#### INPUT RECORDS
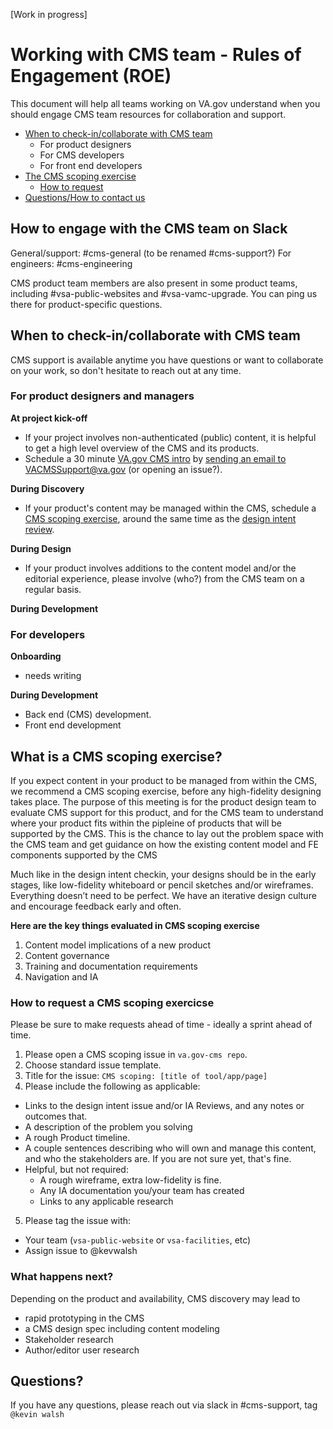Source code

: [Work in progress]

# Working with CMS team - Rules of Engagement (ROE)

This document will help all teams working on VA.gov understand when you should engage CMS team resources for collaboration and support.

- [When to check-in/collaborate with CMS team](#whentorequest)
   - For product designers 
   - For CMS developers
   - For front end developers
- [The CMS scoping exercise](#cms-scoping-exercise)
   - [How to request](#howtorequest)
- [Questions/How to contact us](#questions)


## How to engage with the CMS team on Slack

General/support: #cms-general (to be renamed #cms-support?)
For engineers: #cms-engineering

CMS product team members are also present in some product teams, including #vsa-public-websites and #vsa-vamc-upgrade. You can ping us there for product-specific questions. 

## <a id="whentorequest"></a>When to check-in/collaborate with CMS team

CMS support is available anytime you have questions or want to collaborate on your work, so don't hesitate to reach out at any time. 

### For product designers and managers

**At project kick-off** 
- If your project involves non-authenticated (public) content, it is helpful to get a high level overview of the CMS and its products. 
- Schedule a 30 minute <a href="#vagov-intro">VA.gov CMS intro</a> by <a href="mailto:VACMSSupport@va.gov?subject=Scheduling+a+VA.gov+intro>">sending an email to VACMSSupport@va.gov</a> (or opening an issue?). 

**During Discovery** 
- If your product's content may be managed within the CMS, schedule a <a href="#cms-scoping-exercise">CMS scoping exercise</a>, around the same time as the <a href="https://github.com/department-of-veterans-affairs/va.gov-team/blob/master/platform/design/working-with-platform-design-team.md#design-intent-check-in">design intent review</a>. 

**During Design** 
- If your product involves additions to the content model and/or the editorial experience, please involve (who?) from the CMS team on a regular basis.  

**During Development** 


### For developers 

**Onboarding**

- needs writing

**During Development** 
- Back end (CMS) development.
- Front end development



## <a id="cms-scoping-exercise"></a>What is a CMS scoping exercise?

If you expect content in your product to be managed from within the CMS, we recommend a CMS scoping exercise, before any high-fidelity designing takes place. The purpose of this meeting is for the product design team to evaluate CMS support for this product, and for the CMS team to understand where your product fits within the pipleine of products that will be supported by the CMS.  This is the chance to lay out the problem space with the CMS team and get guidance on how the existing content model and FE components supported by the CMS

Much like in the design intent checkin, your designs should be in the early stages, like low-fidelity whiteboard or pencil sketches and/or wireframes. Everything doesn’t need to be perfect. We have an iterative design culture and encourage feedback early and often.


**Here are the key things evaluated in CMS scoping exercise**

1. Content model implications of a new product
2. Content governance 
3. Training and documentation requirements
4. Navigation and IA

### <a id="howtorequest"></a>How to request a CMS scoping exercicse

Please be sure to make requests ahead of time - ideally a sprint ahead of time. 

1. Please open a CMS scoping issue in ```va.gov-cms repo```. 
1. Choose standard issue template.
1. Title for the issue: ```CMS scoping: [title of tool/app/page]```
1. Please include the following as applicable:
 - Links to the design intent issue and/or IA Reviews, and any notes or outcomes that. 
 - A description of the problem you solving
 - A rough Product timeline.
 - A couple sentences describing who will own and manage this content, and who the stakeholders are. If you are not sure yet, that's fine.
  - Helpful, but not required:
    - A rough wireframe, extra low-fidelity is fine.
    - Any IA documentation you/your team has created
    - Links to any applicable research

5. Please tag the issue with:
- Your team (```vsa-public-website``` or ```vsa-facilities```, etc)
- Assign issue to @kevwalsh

### What happens next? 

Depending on the product and availability, CMS discovery may lead to
* rapid prototyping in the CMS
* a CMS design spec including content modeling
* Stakeholder research
* Author/editor user research 


## <a id="questions"></a>Questions?
If you have any questions, please reach out via slack in #cms-support, tag `@kevin walsh`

#### EXERCISE AIM
Produce an exact transcription of the lines from the one containing "- Assign issue to @kevwalsh" through the end of the records, both included, and no other lines.

#### RESULT FOR THIS EXERCISE
- Assign issue to @kevwalsh

### What happens next? 

Depending on the product and availability, CMS discovery may lead to
* rapid prototyping in the CMS
* a CMS design spec including content modeling
* Stakeholder research
* Author/editor user research 


## <a id="questions"></a>Questions?
If you have any questions, please reach out via slack in #cms-support, tag `@kevin walsh`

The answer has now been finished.